For affirmance -- Chief Justice Weintraub, and Justices Wachenfeld, Burling, Jacobs and Francis. For reversal -- Justice Heher.
[25 NJ Page 294] The basic questions involved in this appeal were dealt with comprehensively by Judge Gaulkin in the Law Division of the Superior Court. The dismissal is affirmed for the reasons stated by him and reported in 44 N.J. Super. 536 (Law Div. 1957).
In addition to arguing the merits of the issues involved, cross-appellants question the legal propriety of the counsel fees granted to plaintiffs in the orders of dismissal. The ground of objection is that authority to make such awards is limited by R.R. 4:55-7 and that this case is not within the scope of the rule. But the allowance finds its support from another source.
The doctrine of forum non conveniens is largely an equitable one and its application is a matter for the discretion of the trial court. Gore v. United States Steel Corp., 15 N.J. 301, 312 (1954); Price v.
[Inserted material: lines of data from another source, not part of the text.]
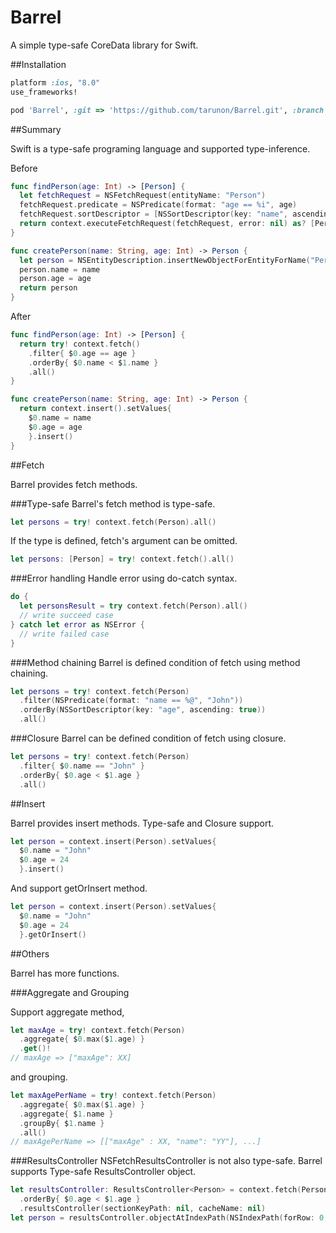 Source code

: Barrel
=================

A simple type-safe CoreData library for Swift.

##Installation
```ruby
platform :ios, "8.0"
use_frameworks!

pod 'Barrel', :git => 'https://github.com/tarunon/Barrel.git', :branch => 'swift2.0'
```

##Summary

Swift is a type-safe programing language and supported type-inference.

Before
```swift
func findPerson(age: Int) -> [Person] {
  let fetchRequest = NSFetchRequest(entityName: "Person")
  fetchRequest.predicate = NSPredicate(format: "age == %i", age)
  fetchRequest.sortDescriptor = [NSSortDescriptor(key: "name", ascending: true)]
  return context.executeFetchRequest(fetchRequest, error: nil) as? [Person] ?? []
}

func createPerson(name: String, age: Int) -> Person {
  let person = NSEntityDescription.insertNewObjectForEntityForName("Person", inManagedObjectContext: context) as! T
  person.name = name
  person.age = age
  return person
}
```

After
```swift
func findPerson(age: Int) -> [Person] {
  return try! context.fetch()
    .filter{ $0.age == age }
    .orderBy{ $0.name < $1.name }
    .all()
}

func createPerson(name: String, age: Int) -> Person {
  return context.insert().setValues{
    $0.name = name
    $0.age = age
    }.insert()
}
```

##Fetch

Barrel provides fetch methods.

###Type-safe
Barrel's fetch method is type-safe.
```swift
let persons = try! context.fetch(Person).all()
```
If the type is defined, fetch's argument can be omitted.
```swift
let persons: [Person] = try! context.fetch().all()
```

###Error handling
Handle error using do-catch syntax.
```swift
do {
  let personsResult = try context.fetch(Person).all()
  // write succeed case
} catch let error as NSError {
  // write failed case 
}

```

###Method chaining
Barrel is defined condition of fetch using method chaining.
```swift
let persons = try! context.fetch(Person)
  .filter(NSPredicate(format: "name == %@", "John"))
  .orderBy(NSSortDescriptor(key: "age", ascending: true))
  .all()
```

###Closure
Barrel can be defined condition of fetch using closure.
```swift
let persons = try! context.fetch(Person)
  .filter{ $0.name == "John" }
  .orderBy{ $0.age < $1.age }
  .all()
```


##Insert

Barrel provides insert methods.
Type-safe and Closure support.

```swift
let person = context.insert(Person).setValues{
  $0.name = "John"
  $0.age = 24
  }.insert()
```

And support getOrInsert method.

```swift
let person = context.insert(Person).setValues{
  $0.name = "John"
  $0.age = 24
  }.getOrInsert()
```


##Others

Barrel has more functions.

###Aggregate and Grouping

Support aggregate method,
```swift
let maxAge = try! context.fetch(Person)
  .aggregate{ $0.max($1.age) }
  .get()!
// maxAge => ["maxAge": XX]
```

and grouping.
```swift
let maxAgePerName = try! context.fetch(Person)
  .aggregate{ $0.max($1.age) }
  .aggregate{ $1.name }
  .groupBy{ $1.name }
  .all()
// maxAgePerName => [["maxAge" : XX, "name": "YY"], ...]
```

###ResultsController
NSFetchResultsController is not also type-safe.
Barrel supports Type-safe ResultsController object.
```swift
let resultsController: ResultsController<Person> = context.fetch(Person)
  .orderBy{ $0.age < $1.age }
  .resultsController(sectionKeyPath: nil, cacheName: nil)
let person = resultsController.objectAtIndexPath(NSIndexPath(forRow: 0, inSection: 0))
```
Atchison, T. & S.F. Ry Co., 42 Cal. 2 d 577, 268 P. 2 d 457, 43 A.L.R. 2 d 756 (Sup. Ct. 1954), certiorari denied 348 U.S. 839, 75 S. Ct. 44, 99 L. Ed. 661 (1954); Annotation, 43 A.L.R. 2 d 774, 776 (1955). Even where all of the relevant considerations of convenience in the juristic sense point to the conclusion that an action should not be entertained in the forum where it was instituted, collateral equities may exist in a plaintiff's favor which should not be ignored although they may not be of sufficient potency to stand in the way of the dismissal. In such situations the exercise of discretion may and properly should take these factors into account by the simple device of making the dismissal subject to appropriate terms and conditions and thus accomplishing equal justice between the parties. Cf. Gore v. United States Steel Corp., supra, 15 N.J. at page 313; Rodriguez v. A.H. Bull Steamship Co., 286 App. Div. 804, 143 N.Y.S. 2 d 618 (App. Div. 1955); "Place of Trial -- Interstate Application of Intrastate Methods of Adjustment," 44 Harv. L. Rev. 41, 49-53 (1930).
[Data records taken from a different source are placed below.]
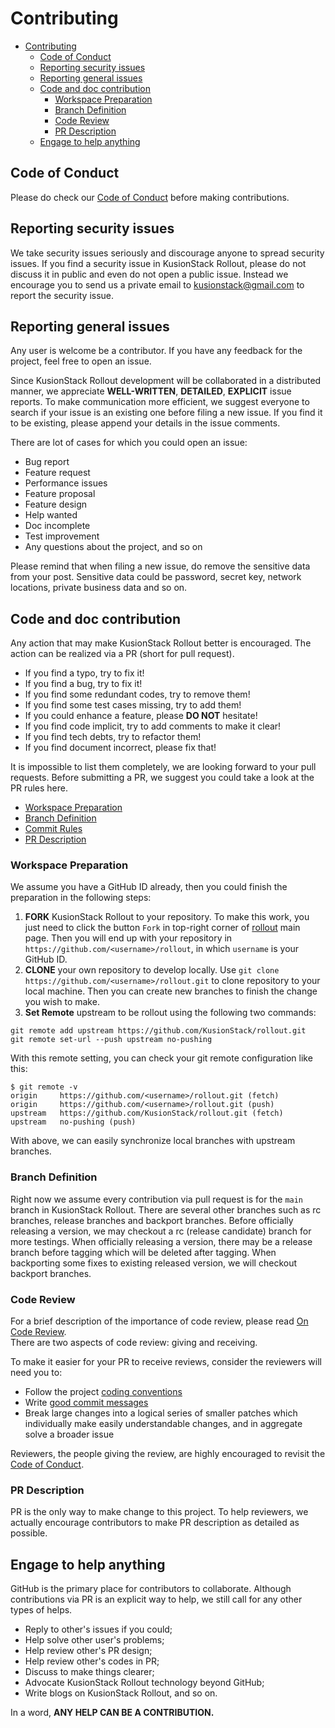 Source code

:# Contributing 

- [Contributing](#contributing)
	- [Code of Conduct](#code-of-conduct)
	- [Reporting security issues](#reporting-security-issues)
	- [Reporting general issues](#reporting-general-issues)
	- [Code and doc contribution](#code-and-doc-contribution)
		- [Workspace Preparation](#workspace-preparation)
		- [Branch Definition](#branch-definition)
		- [Code Review](#code-review)
		- [PR Description](#pr-description)
	- [Engage to help anything](#engage-to-help-anything)


## Code of Conduct

Please do check our [Code of Conduct](CODE_OF_CONDUCT.md) before making contributions.

## Reporting security issues

We take security issues seriously and discourage anyone to spread security issues. If you find a security issue in KusionStack Rollout, please do not discuss it in public and even do not open a public issue. Instead we encourage you to send us a private email to kusionstack@gmail.com to report the security issue.

## Reporting general issues

Any user is welcome be a contributor. If you have any feedback for the project, feel free to open an issue. 

Since KusionStack Rollout development will be collaborated in a distributed manner, we appreciate **WELL-WRITTEN**, **DETAILED**, **EXPLICIT** issue reports. To make communication more efficient, we suggest everyone to search if your issue is an existing one before filing a new issue. If you find it to be existing, please append your details in the issue comments.

There are lot of cases for which you could open an issue:

* Bug report
* Feature request
* Performance issues
* Feature proposal
* Feature design
* Help wanted
* Doc incomplete
* Test improvement
* Any questions about the project, and so on

Please remind that when filing a new issue, do remove the sensitive data from your post. Sensitive data could be password, secret key, network locations, private business data and so on.

## Code and doc contribution

Any action that may make KusionStack Rollout better is encouraged. The action can be realized via a PR (short for pull request).

* If you find a typo, try to fix it!
* If you find a bug, try to fix it!
* If you find some redundant codes, try to remove them!
* If you find some test cases missing, try to add them!
* If you could enhance a feature, please **DO NOT** hesitate!
* If you find code implicit, try to add comments to make it clear!
* If you find tech debts, try to refactor them!
* If you find document incorrect, please fix that!

It is impossible to list them completely, we are looking forward to your pull requests.
Before submitting a PR, we suggest you could take a look at the PR rules here.

* [Workspace Preparation](#workspace-preparation)
* [Branch Definition](#branch-definition)
* [Commit Rules](#commit-rules)
* [PR Description](#pr-description)

### Workspace Preparation

We assume you have a GitHub ID already, then you could finish the preparation in the following steps:

1. **FORK** KusionStack Rollout to your repository. To make this work, you just need to click the button `Fork` in top-right corner of [rollout](https://github.com/KusionStack/rollout) main page. Then you will end up with your repository in `https://github.com/<username>/rollout`, in which `username` is your GitHub ID.
1. **CLONE** your own repository to develop locally. Use `git clone https://github.com/<username>/rollout.git` to clone repository to your local machine. Then you can create new branches to finish the change you wish to make.
1. **Set Remote** upstream to be rollout using the following two commands:

```
git remote add upstream https://github.com/KusionStack/rollout.git
git remote set-url --push upstream no-pushing
```

With this remote setting, you can check your git remote configuration like this:

```
$ git remote -v
origin     https://github.com/<username>/rollout.git (fetch)
origin     https://github.com/<username>/rollout.git (push)
upstream   https://github.com/KusionStack/rollout.git (fetch)
upstream   no-pushing (push)
```

With above, we can easily synchronize local branches with upstream branches.

### Branch Definition

Right now we assume every contribution via pull request is for the `main` branch in KusionStack Rollout.
There are several other branches such as rc branches, release branches and backport branches.
Before officially releasing a version, we may checkout a rc (release candidate) branch for more testings.
When officially releasing a version, there may be a release branch before tagging which will be deleted after tagging.
When backporting some fixes to existing released version, we will checkout backport branches.


### Code Review


For a brief description of the importance of code review, please read [On Code Review](/contributors/guide/expectations.md#code-review).  
There are two aspects of code review: giving and receiving.

To make it easier for your PR to receive reviews, consider the reviewers will need you to:

* Follow the project [coding conventions]([coding-conventions.md](https://github.com/kubernetes/community/blob/master/contributors/guide/coding-conventions.md))
* Write [good commit messages](https://chris.beams.io/posts/git-commit/)
* Break large changes into a logical series of smaller patches which individually make easily understandable changes, and in aggregate solve a broader issue

Reviewers, the people giving the review, are highly encouraged to revisit the [Code of Conduct](./CODE_OF_CONDUCT.md).

### PR Description

PR is the only way to make change to this project. To help reviewers, we actually encourage contributors to make PR description as detailed as possible.

## Engage to help anything

GitHub is the primary place for contributors to collaborate. Although contributions via PR is an explicit way to help, we still call for any other types of helps.

* Reply to other's issues if you could;
* Help solve other user's problems;
* Help review other's PR design;
* Help review other's codes in PR;
* Discuss to make things clearer;
* Advocate KusionStack Rollout technology beyond GitHub;
* Write blogs on KusionStack Rollout, and so on.

In a word, **ANY HELP CAN BE A CONTRIBUTION.**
In this case certain manifest equities of the type referred to are present. When the suit was instituted, defendants were residents and citizens of New Jersey. In personam jurisdiction was available here; Puerto Rico offered no such haven. Consequently plaintiffs were faced with the necessity of invoking the aid of our courts (or perhaps the aid of the local United States District Court) for the prosecution of the cause of action. If the defendants had had an agent in Puerto Rico upon whom process could have been served,
that forum would have been available. Such a state of affairs forced the plaintiffs to incur certain litigation expenses, including counsel fees, in order to proceed in this State. When defendants' voluntary offer to submit to the foreign jurisdiction was made as an incident of the motion to dismiss, the court was aware of that expense burden and was entirely justified in concluding that Vargas and the other plaintiffs should be relieved of it as a prerequisite to the granting of the motion. Thus we find no error in conditioning the order of dismissal upon the payment of counsel fees. Allowance of fees in such circumstances is within the inherent power of the court; in effect they are but reimbursement for expenses. Allegro v. Afton Village Corp., 9 N.J. 156 (1952); N.J. Highway Authority v. Renner, 32 N.J. Super. 197 (App. Div. 1954), affirmed 18 N.J. 485 (1955).
Although the orders of dismissal were not drawn in such form as to make it plain that payment of the counsel fees was one of the conditions upon which they were to become operative, the opinion clearly signifies that intention. And we sustain them upon that ground.
Accordingly, the orders are affirmed in all of their ...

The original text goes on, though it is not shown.